Mark Feldman's New York Sun puzzle, "Backdrafts," made me thirsty after I figured out the theme. Having spent some time this afternoon in Crypticland, I was looking backwards within the theme entries for the theme—but really, it's just that a draft of cold beer can be found at the back end of each theme entry. STRIPED BASS goes with Bass Ale, which is (I just learned from Wikipedia) depicted in Manet's A Bar at the Folies Bergère (the bottle with the red triangle at right). I've never heard of the plant called DUSTY MILLER, but Miller beer is, alas, inescapable in America. ONCE IN A BLUE MOON...I once ordered a Blue Moon beer, unaware that it was a Belgian-style wheat beer, and I do not care for witbier, weissbier, or wheat beer. I hated Blue Moon until I added that orange slice, and then it was delicious. (Everything is better with Orange!) The AEOLIAN HARP links to Harp Lager, which is all right but I do prefer darker beers. The theme winds down on the sunny beach with SOLAR CORONA; among Mexican beers, I'll take the Negra Modelo, por favor. I don't know that I want to wash down my SNO-CAPS chocolate nonpareils with any of these libations, but I always like seeing SNO-CAPS on the candy shelf or in the crossword. Other tasty fill: LOWBALL, VAN BUREN, SNUGLI baby carriers, and IT'S PAT.

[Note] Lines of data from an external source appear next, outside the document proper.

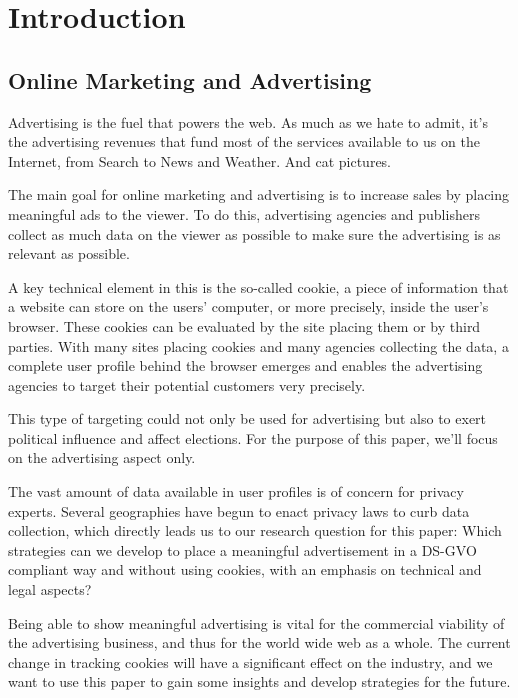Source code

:%
%

\pagebreak
\section{Introduction}

\onehalfspacing

\subsection{Online Marketing and Advertising}

Advertising is the fuel that powers the web. As much as we hate to admit, it's the advertising revenues that fund most of the services available to us on the Internet, from Search to News and Weather. And cat pictures.

The main goal for online marketing and advertising is to increase sales by placing meaningful ads to the viewer. To do this, advertising agencies and publishers collect as much data on the viewer as possible to make sure the advertising is as relevant as possible.

A key technical element in this is the so-called cookie, a piece of information that a website can store on the users' computer, or more precisely, inside the user's browser. These cookies can be evaluated by the site placing them or by third parties. With many sites placing cookies and many agencies collecting the data, a complete user profile behind the browser emerges and enables the advertising agencies to target their potential customers very precisely.

This type of targeting could not only be used for advertising but also to exert political influence and affect elections. For the purpose of this paper, we'll focus on the advertising aspect only. 

The vast amount of data available in user profiles is of concern for privacy experts. Several geographies have begun to enact privacy laws to curb data collection, which directly leads us to our research question for this paper: Which strategies can we develop to place a meaningful advertisement in a DS-GVO compliant way and without using cookies, with an emphasis on technical and legal aspects?

Being able to show meaningful advertising is vital for the commercial viability of the advertising business, and thus for the world wide web as a whole. The current change in tracking cookies will have a significant effect on the industry, and we want to use this paper to gain some insights and develop strategies for the future.

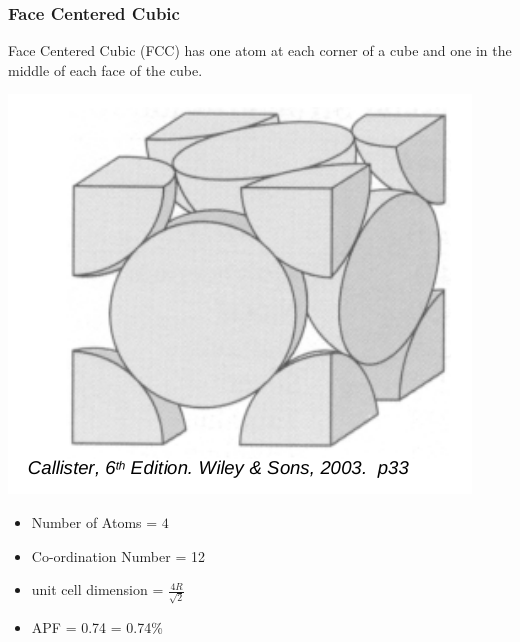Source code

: \documentclass[12pt]{article}
\begin{document}
\subsubsection{Face Centered Cubic}
Face Centered Cubic (FCC) has one atom at each corner of a cube and one in the middle of each face of the cube.
\begin{marginfigure}
  \vspace{ -1cm }
  \includegraphics[scale=0.11]{fcc}
\end{marginfigure}

\begin{itemize}
  \item Number of Atoms = $4$
  \item Co-ordination Number = 12 
  \item unit cell dimension = $\frac{4R}{\sqrt{2}}$
  \item APF = 0.74 = 0.74\%
\end{itemize}
\end{document}
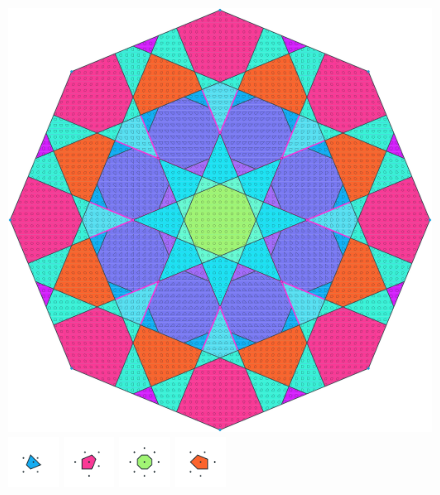 \documentclass[text.tex]{subfiles}
\begin{document}
\clearpage
\pagestyle{fancy}
\fancyhf{}
\begin{figure}[h!]
\centering
\includegraphics[width=1\textwidth]{img/results/octagon/octagon_120710_(0_1alpha_2).pdf}
\includegraphics[width=0.12\textwidth]{img/results/octagon/octagon_120710_(0_1alpha_2)_001.pdf}
\includegraphics[width=0.12\textwidth]{img/results/octagon/octagon_120710_(0_1alpha_2)_002.pdf}
\includegraphics[width=0.12\textwidth]{img/results/octagon/octagon_120710_(0_1alpha_2)_003.pdf}
\includegraphics[width=0.12\textwidth]{img/results/octagon/octagon_120710_(0_1alpha_2)_004.pdf}

\end{figure}
\end{document}
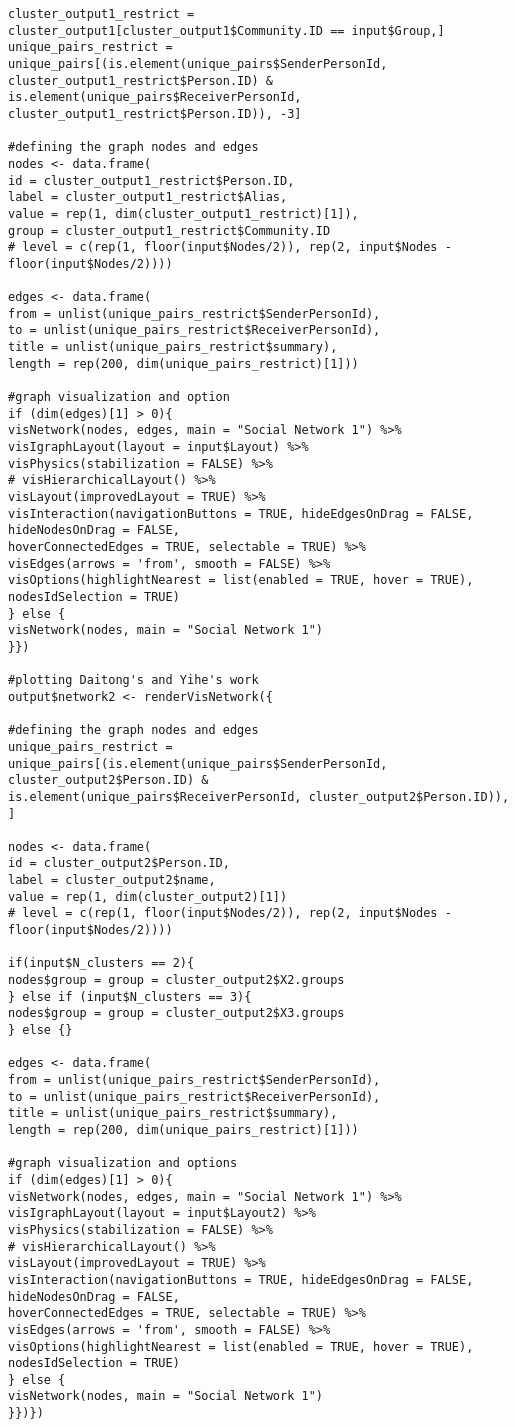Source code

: \begin{verbatim}
cluster_output1_restrict = cluster_output1[cluster_output1$Community.ID == input$Group,]
unique_pairs_restrict = unique_pairs[(is.element(unique_pairs$SenderPersonId, cluster_output1_restrict$Person.ID) & 
is.element(unique_pairs$ReceiverPersonId, cluster_output1_restrict$Person.ID)), -3]

#defining the graph nodes and edges
nodes <- data.frame(
id = cluster_output1_restrict$Person.ID, 
label = cluster_output1_restrict$Alias,
value = rep(1, dim(cluster_output1_restrict)[1]),
group = cluster_output1_restrict$Community.ID
# level = c(rep(1, floor(input$Nodes/2)), rep(2, input$Nodes - floor(input$Nodes/2))))

edges <- data.frame(
from = unlist(unique_pairs_restrict$SenderPersonId),
to = unlist(unique_pairs_restrict$ReceiverPersonId), 
title = unlist(unique_pairs_restrict$summary),
length = rep(200, dim(unique_pairs_restrict)[1]))

#graph visualization and option
if (dim(edges)[1] > 0){
visNetwork(nodes, edges, main = "Social Network 1") %>%
visIgraphLayout(layout = input$Layout) %>%
visPhysics(stabilization = FALSE) %>%
# visHierarchicalLayout() %>%
visLayout(improvedLayout = TRUE) %>%
visInteraction(navigationButtons = TRUE, hideEdgesOnDrag = FALSE, hideNodesOnDrag = FALSE,
hoverConnectedEdges = TRUE, selectable = TRUE) %>%
visEdges(arrows = 'from', smooth = FALSE) %>%
visOptions(highlightNearest = list(enabled = TRUE, hover = TRUE), nodesIdSelection = TRUE)
} else {
visNetwork(nodes, main = "Social Network 1")
}})

#plotting Daitong's and Yihe's work
output$network2 <- renderVisNetwork({

#defining the graph nodes and edges
unique_pairs_restrict = unique_pairs[(is.element(unique_pairs$SenderPersonId, cluster_output2$Person.ID) & 
is.element(unique_pairs$ReceiverPersonId, cluster_output2$Person.ID)), ]

nodes <- data.frame(
id = cluster_output2$Person.ID, 
label = cluster_output2$name,
value = rep(1, dim(cluster_output2)[1])
# level = c(rep(1, floor(input$Nodes/2)), rep(2, input$Nodes - floor(input$Nodes/2))))

if(input$N_clusters == 2){
nodes$group = group = cluster_output2$X2.groups
} else if (input$N_clusters == 3){
nodes$group = group = cluster_output2$X3.groups
} else {}

edges <- data.frame(
from = unlist(unique_pairs_restrict$SenderPersonId),
to = unlist(unique_pairs_restrict$ReceiverPersonId), 
title = unlist(unique_pairs_restrict$summary),
length = rep(200, dim(unique_pairs_restrict)[1]))

#graph visualization and options
if (dim(edges)[1] > 0){
visNetwork(nodes, edges, main = "Social Network 1") %>%
visIgraphLayout(layout = input$Layout2) %>%
visPhysics(stabilization = FALSE) %>%
# visHierarchicalLayout() %>%
visLayout(improvedLayout = TRUE) %>%
visInteraction(navigationButtons = TRUE, hideEdgesOnDrag = FALSE, hideNodesOnDrag = FALSE,
hoverConnectedEdges = TRUE, selectable = TRUE) %>%
visEdges(arrows = 'from', smooth = FALSE) %>%
visOptions(highlightNearest = list(enabled = TRUE, hover = TRUE), nodesIdSelection = TRUE)
} else {
visNetwork(nodes, main = "Social Network 1")
}})})
\end{verbatim}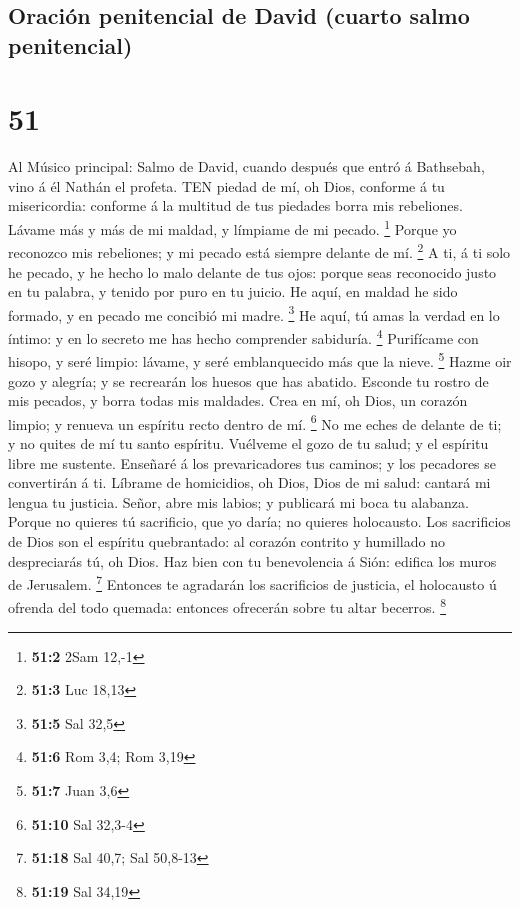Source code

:\hypertarget{oraciuxf3n-penitencial-de-david-cuarto-salmo-penitencial}{%
\subsection{Oración penitencial de David (cuarto salmo
penitencial)}\label{oraciuxf3n-penitencial-de-david-cuarto-salmo-penitencial}}

\hypertarget{section-50}{%
\section{51}\label{section-50}}

 Al Músico principal: Salmo de David, cuando después que
entró á Bathsebah, vino á él Nathán el profeta. TEN piedad de mí, oh
Dios, conforme á tu misericordia: conforme á la multitud de tus piedades
borra mis rebeliones.  Lávame más y más de mi maldad, y
límpiame de mi pecado. \footnote{\textbf{51:2} 2Sam 12,-1} 
Porque yo reconozco mis rebeliones; y mi pecado está siempre delante de
mí. \footnote{\textbf{51:3} Luc 18,13}  A ti, á ti solo he
pecado, y he hecho lo malo delante de tus ojos: porque seas reconocido
justo en tu palabra, y tenido por puro en tu juicio.  He
aquí, en maldad he sido formado, y en pecado me concibió mi madre.
\footnote{\textbf{51:5} Sal 32,5}  He aquí, tú amas la
verdad en lo íntimo: y en lo secreto me has hecho comprender sabiduría.
\footnote{\textbf{51:6} Rom 3,4; Rom 3,19}  Purifícame con
hisopo, y seré limpio: lávame, y seré emblanquecido más que la nieve.
\footnote{\textbf{51:7} Juan 3,6}  Hazme oir gozo y alegría;
y se recrearán los huesos que has abatido.  Esconde tu
rostro de mis pecados, y borra todas mis maldades.  Crea en
mí, oh Dios, un corazón limpio; y renueva un espíritu recto dentro de
mí. \footnote{\textbf{51:10} Sal 32,3-4}  No me eches de
delante de ti; y no quites de mí tu santo espíritu. 
Vuélveme el gozo de tu salud; y el espíritu libre me sustente.
 Enseñaré á los prevaricadores tus caminos; y los pecadores
se convertirán á ti.  Líbrame de homicidios, oh Dios, Dios
de mi salud: cantará mi lengua tu justicia.  Señor, abre
mis labios; y publicará mi boca tu alabanza.  Porque no
quieres tú sacrificio, que yo daría; no quieres holocausto.
 Los sacrificios de Dios son el espíritu quebrantado: al
corazón contrito y humillado no despreciarás tú, oh Dios. 
Haz bien con tu benevolencia á Sión: edifica los muros de Jerusalem.
\footnote{\textbf{51:18} Sal 40,7; Sal 50,8-13}  Entonces
te agradarán los sacrificios de justicia, el holocausto ú ofrenda del
todo quemada: entonces ofrecerán sobre tu altar becerros. \footnote{\textbf{51:19}
  Sal 34,19}

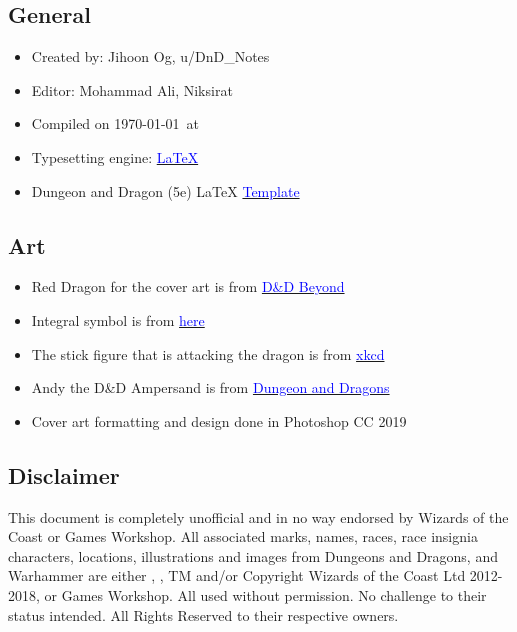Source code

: \documentclass[letterpaper,10pt,twoside,twocolumn,openany]{book}
\begin{document}
\subsection{General}
\begin{itemize}
    \item Created by: Jihoon Og, u/DnD\_Notes
    \item Editor: Mohammad Ali, Niksirat
    \item Compiled on \today\  at \currenttime
    \item Typesetting engine: \href{https://www.latex-project.org/}{\textcolor{blue}{\LaTeX}}
    \item Dungeon and Dragon (5e) LaTeX \href{https://github.com/rpgtex/DND-5e-LaTeX-Template}{\textcolor{blue}{Template}}
\end{itemize}
\subsection{Art}
\begin{itemize}
    \item Red Dragon for the cover art is from \href{https://www.dndbeyond.com/}{\textcolor{blue}{D\&D Beyond}}
    \item Integral symbol is from \href{https://www.kisspng.com/png-integral-symbol-mathematics-calculus-antiderivativ-1116130/preview.html}{\textcolor{blue}{here}}
    \item The stick figure that is attacking the dragon is from \href{https://imgs.xkcd.com/comics/thesis_defense.png}{\textcolor{blue}{xkcd}}
    \item Andy the D\&D Ampersand is from \href{https://www.dnd.wizards.com}{\textcolor{blue}{Dungeon and Dragons}} 
    \item Cover art formatting and design done in Photoshop CC 2019
\end{itemize}

\subsection{Disclaimer}
This document is completely unofficial and in no way endorsed by Wizards of the Coast or Games Workshop. All associated marks, names, races, race insignia characters, locations, illustrations and images from Dungeons and Dragons, and Warhammer are either \textregistered, \textcopyright, TM and/or Copyright Wizards of the Coast Ltd 2012-2018, or Games Workshop. All used without permission. No challenge to their status intended. All Rights Reserved to their respective owners.


% 

\end{document}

Dan Naddor's LA Times crossword has six kinds of WEIGHTS (or word components that can precede WEIGHT) at the beginning of the theme entries: FIGHTING, PAPER, FREE, DEAD, HEAVY, and COUNTER. Cool grid, with the 8-letter theme entries stacked (in part) parallel to the 11s and crossing the 10s. Between those and the central 7, every section of the puzzle is hooked to the theme entries. The only eyesore in the fill was [LPGA co-founder Marlene] HAGGE, whose name was unknown to me. Apparently she was a hotshot in her youth and won a Boys Junior title at age 10.
Ray Hamel's CrosSynergy puzzle, "Tec Support," clues four fictional detectives by saying who helped them with their cases. Nice trivia twist on a category theme.